In Manchester the Clarion Cycling Club are frequently reproached with being luke-warm Socialists, who think more of their own pleasure than they ought to do.
Such a reproach is certainly not merited, and as evidence of their desire to assist in the good work, I may say that the club races for this month are abandoned, and the money which would have been spent is being subscribed towards funding our cause in the coming elections.
The sum of £2.2s has been sent to the Clarion election fund, and a further one guinea towards the election expenses in the Gorton division where Dr Pankhurst* is the Socialist candidate.
I feel sure that every member of the club will gladly forgo the possible honour of winning the club race, when he learns with what effect the money is being spent.
*Richard Pankhurst was a radical lawyer, born in 1834; Dr because of his LLD. He was active from the late 1860s in a range of progressive causes, especially as an advocate and legal advisor for the (pre-Suffragette) campaign for the enfranchisement of women and women’s rights in general. [He drafted a version of the 1870 Married Women’s Property Act.] A member of the Liberal party until 1883 he joined the ILP and – as reported above by Swiftsure – stood in the industrial area of Manchester, Gorton, as its candidate.
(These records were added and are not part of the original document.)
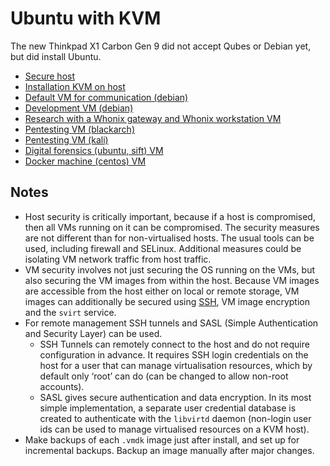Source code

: # Ubuntu with KVM

The new Thinkpad X1 Carbon Gen 9 did not accept Qubes or Debian yet, but did install Ubuntu.

* [Secure host](../pc)
* [Installation KVM on host](Installation.md)
* [Default VM for communication (debian)](Default.md)
* [Development VM (debian)](Development.md)
* [Research with a Whonix gateway and Whonix workstation VM](Whonix.md)
* [Pentesting VM (blackarch)](Pentesting-blackarch.md)
* [Pentesting VM (kali)](Pentesting-kali.md)
* [Digital forensics (ubuntu, sift) VM](Forensics.md)
* [Docker machine (centos) VM](Server-with-docker.md)

## Notes

* Host security is critically important, because if a host is compromised, then all VMs running on it can be compromised. The security measures are not different than for non-virtualised hosts. The usual tools can be used, including firewall and SELinux. Additional measures could be isolating VM network traffic from host traffic. 
* VM security involves not just securing the OS running on the VMs, but also securing the VM images from within the host. Because VM images are accessible from the host either on local or remote storage, VM images can additionally be secured using [SSH](ssh.md), VM image encryption and the `svirt` service.
* For remote management SSH tunnels and SASL (Simple Authentication and Security Layer) can be used.
  * SSH Tunnels can remotely connect to the host and do not require configuration in advance. It requires SSH login credentials on the host for a user that can manage virtualisation resources, which by default only ‘root’ can do (can be changed to allow non-root accounts).
  * SASL gives secure authentication and data encryption. In its most simple implementation, a separate user credential database is created to authenticate with the `libvirtd` daemon (non-login user ids can be used to manage virtualised resources on a KVM host). 
* Make backups of each `.vmdk` image just after install, and set up for incremental backups. Backup an image manually after major changes.
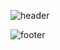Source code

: ![header](https://capsule-render.vercel.app/api?text=GDSC_Algorithm&animation=fadeIn&fontColor=000080)


![footer](https://capsule-render.vercel.app/api?type=soft&section=footer)
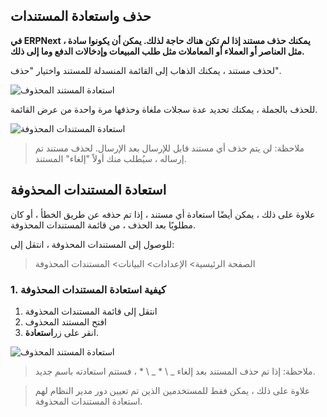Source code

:## حذف واستعادة المستندات

**في ERPNext ، يمكنك حذف مستند إذا لم تكن هناك حاجة لذلك. يمكن أن يكونوا سادة مثل العناصر أو العملاء أو المعاملات مثل طلب المبيعات وإدخالات الدفع وما إلى ذلك.**

لحذف مستند ، يمكنك الذهاب إلى القائمة المنسدلة للمستند واختيار "حذف".

![استعادة المستند المحذوف](https://docs.erpnext.com/files/using-restore-1.png)

للحذف بالجملة ، يمكنك تحديد عدة سجلات ملغاة وحذفها مرة واحدة من عرض القائمة.

![استعادة المستندات المحذوفة](https://docs.erpnext.com/files/using-restore-3.gif)

> ملاحظة: لن يتم حذف أي مستند قابل للإرسال بعد الإرسال. لحذف مستند تم إرساله ، سيُطلب منك أولاً "إلغاء" المستند.

## استعادة المستندات المحذوفة

علاوة على ذلك ، يمكن أيضًا استعادة أي مستند ، إذا تم حذفه عن طريق الخطأ ، أو كان مطلوبًا بعد الحذف ، من قائمة المستندات المحذوفة.

للوصول إلى المستندات المحذوفة ، انتقل إلى:

> الصفحة الرئيسية> الإعدادات> البيانات> المستندات المحذوفة

### 1. كيفية استعادة المستندات المحذوفة

1. انتقل إلى قائمة المستندات المحذوفة
2. افتح المستند المحذوف
3. انقر على زر**استعادة**.

![استعادة المستند المحذوف](https://docs.erpnext.com/files/using-restore-2.gif)

> ملاحظة: إذا تم حذف المستند بعد إلغاء _ \ * _ \ * ، فستتم استعادته باسم جديد.

> علاوة على ذلك ، يمكن فقط للمستخدمين الذين تم تعيين دور مدير النظام لهم استعادة المستندات المحذوفة.
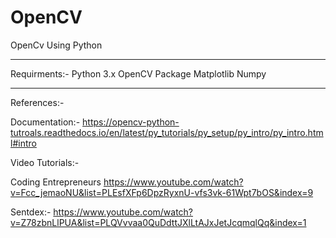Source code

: # OpenCV
OpenCv Using Python 


----------------------------------------------------------------------------------------------------------------------------
Requirments:-
Python 3.x
OpenCV Package
Matplotlib
Numpy

-----------------------------------------------------------------------------------------------------------------------------

References:-

 Documentation:-
 https://opencv-python-tutroals.readthedocs.io/en/latest/py_tutorials/py_setup/py_intro/py_intro.html#intro
 
 Video Tutorials:- 
 
 Coding Entrepreneurs
 https://www.youtube.com/watch?v=Fcc_jemaoNU&list=PLEsfXFp6DpzRyxnU-vfs3vk-61Wpt7bOS&index=9
 
 Sentdex:-
 https://www.youtube.com/watch?v=Z78zbnLlPUA&list=PLQVvvaa0QuDdttJXlLtAJxJetJcqmqlQq&index=1
 
 

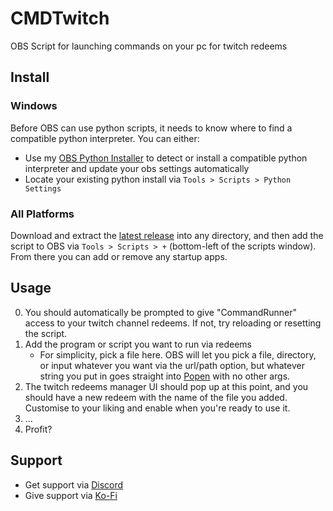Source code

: # CMDTwitch
OBS Script for launching commands on your pc for twitch redeems
## Install
### Windows
Before OBS can use python scripts, it needs to know where to find a compatible python interpreter. You can either:
- Use my [OBS Python Installer](https://github.com/sugoidogo/obs-python-installer) to detect or install a compatible python interpreter and update your obs settings automatically
- Locate your existing python install via `Tools > Scripts > Python Settings`
### All Platforms
Download and extract the [latest release](https://github.com/sugoidogo/obs-startup-apps/releases/latest) into any directory, and then add the script to OBS via `Tools > Scripts > +` (bottom-left of the scripts window). From there you can add or remove any startup apps.
## Usage
0. You should automatically be prompted to give "CommandRunner" access to your twitch channel redeems. If not, try reloading or resetting the script.
1. Add the program or script you want to run via redeems
    - For simplicity, pick a file here. OBS will let you pick a file, directory, or input whatever you want via the url/path option, but whatever string you put in goes straight into [Popen](https://docs.python.org/3/library/subprocess.html#popen-constructor) with no other args.
2. The twitch redeems manager UI should pop up at this point, and you should have a new redeem with the name of the file you added. Customise to your liking and enable when you're ready to use it.
3. ...
4. Profit?
## Support
- Get support via [Discord](https://discord.gg/PbGT9tVWTC)
- Give support via [Ko-Fi](https://ko-fi.com/sugoidogo)
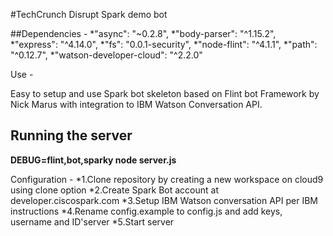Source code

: #TechCrunch Disrupt Spark demo bot

##Dependencies -
    *"async": "~0.2.8",
    *"body-parser": "^1.15.2",
    *"express": "^4.14.0",
    *"fs": "0.0.1-security",
    *"node-flint": "^4.1.1",
    *"path": "^0.12.7",
    *"watson-developer-cloud": "^2.2.0"

Use -

Easy to setup and use Spark bot skeleton based on Flint bot Framework by Nick Marus with integration to IBM Watson Conversation API.


## Running the server 

**DEBUG=flint,bot,sparky node server.js**

Configuration -
    *1.Clone repository by creating a new workspace on cloud9 using clone option
    *2.Create Spark Bot account at developer.ciscospark.com
    *3.Setup IBM Watson conversation API per IBM instructions
    *4.Rename config.example to config.js and add keys, username and ID'server
    *5.Start server


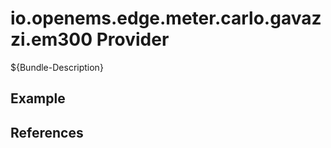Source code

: # io.openems.edge.meter.carlo.gavazzi.em300 Provider

${Bundle-Description}

## Example

## References


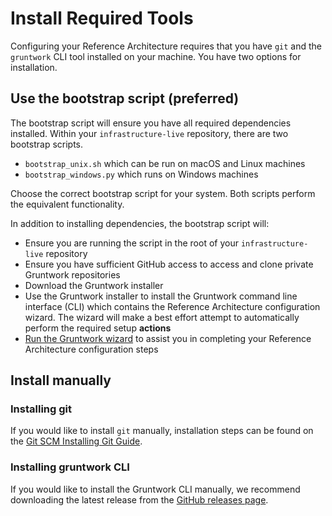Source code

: # Install Required Tools

Configuring your Reference Architecture requires that you have `git` and the `gruntwork` CLI tool installed on your machine. You have two options for installation.

## Use the bootstrap script (preferred)

The bootstrap script will ensure you have all required dependencies installed. Within your `infrastructure-live` repository, there are two bootstrap scripts.
- `bootstrap_unix.sh` which can be run on macOS and Linux machines
- `bootstrap_windows.py` which runs on Windows machines

Choose the correct bootstrap script for your system. Both scripts perform the equivalent functionality.

In addition to installing dependencies, the bootstrap script will:
- Ensure you are running the script in the root of your `infrastructure-live` repository
- Ensure you have sufficient GitHub access to access and clone private Gruntwork repositories
- Download the Gruntwork installer
- Use the Gruntwork installer to install the Gruntwork command line interface (CLI) which contains the Reference Architecture configuration wizard. The wizard will make a best effort attempt to automatically perform the required setup **actions**
- [Run the Gruntwork wizard](./use-the-gruntwork-cli) to assist you in completing your Reference Architecture configuration steps

## Install manually

### Installing git
If you would like to install `git` manually, installation steps can be found on the [Git SCM Installing Git Guide](https://git-scm.com/book/en/v2/Getting-Started-Installing-Git).


### Installing gruntwork CLI
If you would like to install the Gruntwork CLI manually, we recommend downloading the latest release from the [GitHub releases page](https://github.com/gruntwork-io/gruntwork/releases).
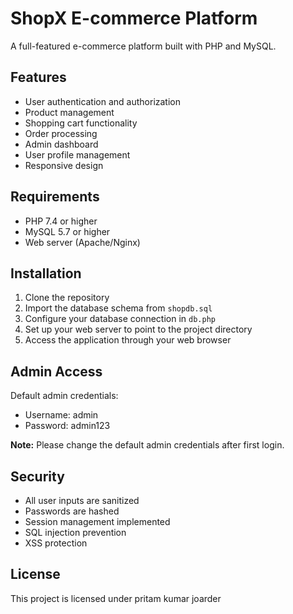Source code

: # ShopX E-commerce Platform

A full-featured e-commerce platform built with PHP and MySQL.

## Features

- User authentication and authorization
- Product management
- Shopping cart functionality
- Order processing
- Admin dashboard
- User profile management
- Responsive design

## Requirements

- PHP 7.4 or higher
- MySQL 5.7 or higher
- Web server (Apache/Nginx)

## Installation

1. Clone the repository
2. Import the database schema from `shopdb.sql`
3. Configure your database connection in `db.php`
4. Set up your web server to point to the project directory
5. Access the application through your web browser

## Admin Access

Default admin credentials:
- Username: admin
- Password: admin123

**Note:** Please change the default admin credentials after first login.

## Security

- All user inputs are sanitized
- Passwords are hashed
- Session management implemented
- SQL injection prevention
- XSS protection

## License

This project is licensed under pritam kumar joarder
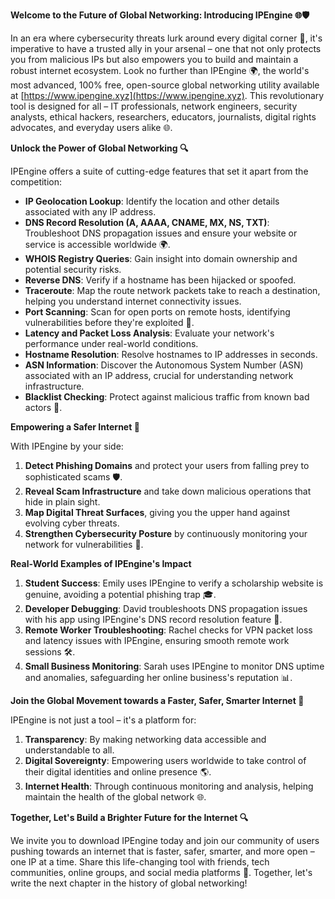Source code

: **Welcome to the Future of Global Networking: Introducing IPEngine 🌐🛡️**

In an era where cybersecurity threats lurk around every digital corner 🚀, it's imperative to have a trusted ally in your arsenal – one that not only protects you from malicious IPs but also empowers you to build and maintain a robust internet ecosystem. Look no further than IPEngine 🌍, the world's most advanced, 100% free, open-source global networking utility available at [https://www.ipengine.xyz](https://www.ipengine.xyz). This revolutionary tool is designed for all – IT professionals, network engineers, security analysts, ethical hackers, researchers, educators, journalists, digital rights advocates, and everyday users alike 🌐.

**Unlock the Power of Global Networking 🔍**

IPEngine offers a suite of cutting-edge features that set it apart from the competition:

- **IP Geolocation Lookup**: Identify the location and other details associated with any IP address.
- **DNS Record Resolution (A, AAAA, CNAME, MX, NS, TXT)**: Troubleshoot DNS propagation issues and ensure your website or service is accessible worldwide 🌍.
- **WHOIS Registry Queries**: Gain insight into domain ownership and potential security risks.
- **Reverse DNS**: Verify if a hostname has been hijacked or spoofed.
- **Traceroute**: Map the route network packets take to reach a destination, helping you understand internet connectivity issues.
- **Port Scanning**: Scan for open ports on remote hosts, identifying vulnerabilities before they're exploited 🚀.
- **Latency and Packet Loss Analysis**: Evaluate your network's performance under real-world conditions.
- **Hostname Resolution**: Resolve hostnames to IP addresses in seconds.
- **ASN Information**: Discover the Autonomous System Number (ASN) associated with an IP address, crucial for understanding network infrastructure.
- **Blacklist Checking**: Protect against malicious traffic from known bad actors 🚫.

**Empowering a Safer Internet 🔐**

With IPEngine by your side:

1.  **Detect Phishing Domains** and protect your users from falling prey to sophisticated scams 🛡️.
2.  **Reveal Scam Infrastructure** and take down malicious operations that hide in plain sight.
3.  **Map Digital Threat Surfaces**, giving you the upper hand against evolving cyber threats.
4.  **Strengthen Cybersecurity Posture** by continuously monitoring your network for vulnerabilities 🚀.

**Real-World Examples of IPEngine's Impact**

1.  **Student Success**: Emily uses IPEngine to verify a scholarship website is genuine, avoiding a potential phishing trap 🎓.
2.  **Developer Debugging**: David troubleshoots DNS propagation issues with his app using IPEngine's DNS record resolution feature 📡.
3.  **Remote Worker Troubleshooting**: Rachel checks for VPN packet loss and latency issues with IPEngine, ensuring smooth remote work sessions 🛠️.
4.  **Small Business Monitoring**: Sarah uses IPEngine to monitor DNS uptime and anomalies, safeguarding her online business's reputation 📊.

**Join the Global Movement towards a Faster, Safer, Smarter Internet 🚀**

IPEngine is not just a tool – it's a platform for:

1.  **Transparency**: By making networking data accessible and understandable to all.
2.  **Digital Sovereignty**: Empowering users worldwide to take control of their digital identities and online presence 🌎.
3.  **Internet Health**: Through continuous monitoring and analysis, helping maintain the health of the global network 🌐.

**Together, Let's Build a Brighter Future for the Internet 🔍**

We invite you to download IPEngine today and join our community of users pushing towards an internet that is faster, safer, smarter, and more open – one IP at a time. Share this life-changing tool with friends, tech communities, online groups, and social media platforms 📢. Together, let's write the next chapter in the history of global networking!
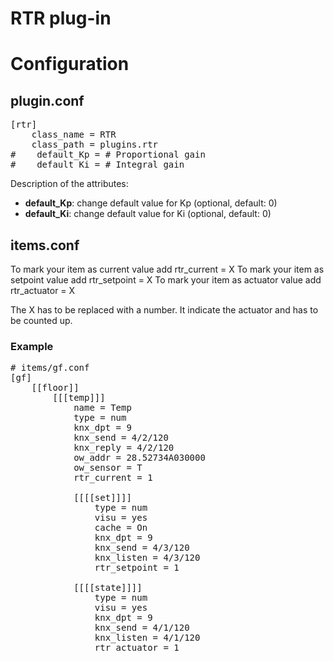 # RTR plug-in

# Configuration

## plugin.conf

<pre>
[rtr]
    class_name = RTR
    class_path = plugins.rtr
#    default_Kp = # Proportional gain
#    default_Ki = # Integral gain
</pre>

Description of the attributes:

* __default_Kp__: change default value for Kp (optional, default: 0)
* __default_Ki__: change default value for Ki (optional, default: 0)

## items.conf

To mark your item as current value add rtr_current = X
To mark your item as setpoint value add rtr_setpoint = X
To mark your item as actuator value add rtr_actuator = X

The X has to be replaced with a number. It indicate the actuator and has to be counted up.

### Example

<pre>
# items/gf.conf
[gf]
    [[floor]]
        [[[temp]]]
            name = Temp
            type = num
            knx_dpt = 9
            knx_send = 4/2/120
            knx_reply = 4/2/120
            ow_addr = 28.52734A030000
            ow_sensor = T
            rtr_current = 1

            [[[[set]]]]
                type = num
                visu = yes
                cache = On
                knx_dpt = 9
                knx_send = 4/3/120
                knx_listen = 4/3/120
                rtr_setpoint = 1

            [[[[state]]]]
                type = num
                visu = yes
                knx_dpt = 9
                knx_send = 4/1/120
                knx_listen = 4/1/120
                rtr_actuator = 1
</pre>

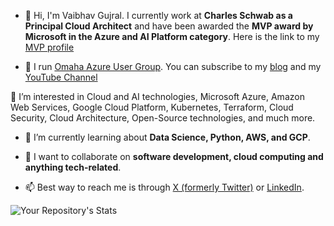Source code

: - 👋 Hi, I'm Vaibhav Gujral. I currently work at **Charles Schwab as a Principal Cloud Architect** and have been awarded the **MVP award by Microsoft in the Azure and AI Platform category**. Here is the link to my [MVP profile](https://mvp.microsoft.com/en-US/MVP/profile/18986559-38e8-ea11-a813-000d3a8ccaf5)

- 🎯 I run [Omaha Azure User Group](https://omahaazure.org). You can subscribe to my [blog](https://vaibhavgujral.com) and my [YouTube Channel](https://www.youtube.com/c/VaibhavGujral)

👀 I’m interested in Cloud and AI technologies, Microsoft Azure, Amazon Web Services, Google Cloud Platform, Kubernetes, Terraform, Cloud Security, Cloud Architecture, Open-Source technologies, and much more.

- 🌱 I’m currently learning about **Data Science, Python, AWS, and GCP**.

- 💞️ I want to collaborate on **software development, cloud computing and anything tech-related**.

- 📫 Best way to reach me is through [X (formerly Twitter)](https://x.com/vaibhavgujral_) or [LinkedIn](https://www.linkedin.com/in/vaibhavgujral/). 

![Your Repository's Stats](https://github-readme-stats.vercel.app/api?username=vaibhavgujral&show_icons=true)

<!---
vaibhavgujral/vaibhavgujral is a ✨ special ✨ repository because its `README.md` (this file) appears on your GitHub profile.
You can click the Preview link to take a look at your changes.
--->
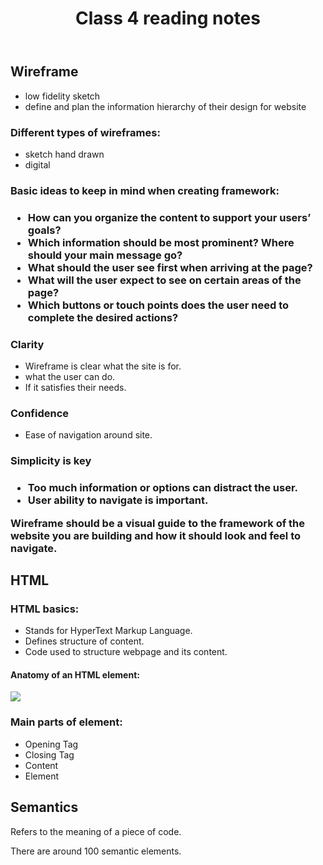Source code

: 
<head>
<title>Class 4 notes</title>
</head>
<body>
    <header>
    <h1>Class 4 reading notes</h1>
    </header>

<main>
<section>
<h2>Wireframe</h2>
<ul>


<li>low fidelity sketch</li>

<li>define and plan the information hierarchy of their design for website</li></ul>

<h3>Different types of wireframes:</h3>
<ul>

<li>sketch hand drawn</li>
<li>digital</li></ul>

<h3>Basic ideas to keep in mind when creating framework:<h3>
<ul>

<li>How can you organize the content to support your users’ goals?</li>
<li>Which information should be most prominent? Where should your main message go?</li>
<li>What should the user see first when arriving at the page?</li>
<li>What will the user expect to see on certain areas of the page?</li>
<li>Which buttons or touch points does the user need to complete the desired actions?</li> </ul>

<h3>Clarity</h3>
<ul>

<li>Wireframe is clear what the site is for.</li>
<li>what the user can do.</li>
<li>If it satisfies their needs.</li>
</ul>
<h3>Confidence</h3>
<ul>
<li>Ease of navigation around site.</li></ul>

<h3>Simplicity is key<h3>
<ul>

<li>Too much information or options can distract the user.</li>
<li>User ability to navigate is important.</li></ul>

<p>Wireframe should be a visual guide to the framework of the website you are building and how it should look and feel to navigate.</p>
</section>
<section>
<h2>HTML </h2>
<h3>HTML basics:</h3>
<ul>
<li>Stands for HyperText Markup Language.</li>
<li>Defines structure of content.</li>
<li>Code used to structure webpage and its content.</li>
</ul>

<h4>Anatomy of an HTML element:</h4>

<p>
<img src="https://developer.mozilla.org/en-US/docs/Learn/Getting_started_with_the_web/HTML_basics/grumpy-cat-small.png" />
</p>
<h3>Main parts of element:</h3>
<ul>

<li>Opening Tag</li>
<li>Closing Tag</li>
<li>Content</li>
<li>Element</li>

</ul>
    </section>
<h2>Semantics</h2>
<p>Refers to the meaning of a piece of code.</p>
<p>There are around 100 semantic elements.</p>
</section>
Like all the other ILP candidates in that election – including Keir Hardie – he was defeated.
He died of gastric ulcers in 1898. In 1903 his widow, Emmeline, who was much younger, took a lead in forming the Women’s Social and Political Union as a “militant” alternative to the “constitutional” women’s suffrage movement. Members of the WSPU were soon christened “suffragettes” which was originally intended as a put-down – but backfired and was adopted by those it was meant to disparage as “junior” suffragists.
Richard Pankhurst was the key inspiration for his most radical daughter, Sylvia, who was 16 when he died in 1898. She named her son, born 1927, after him. As Les Garner has put it, “In family terms Sylvia faced a choice between the calls of Christabel and their mother Emmeline, and the radical legacy of her father, Richard. Ultimately it was the latter … that won through.”
Les Garner “Suffragism and Socialism: Sylvia Pankhurst 1903-1914” in Ian Bullock and Richard Pankhurst (eds) Sylvia Pankhurst. From Artist to Anti-fascist [Macmillan, 1992] 68.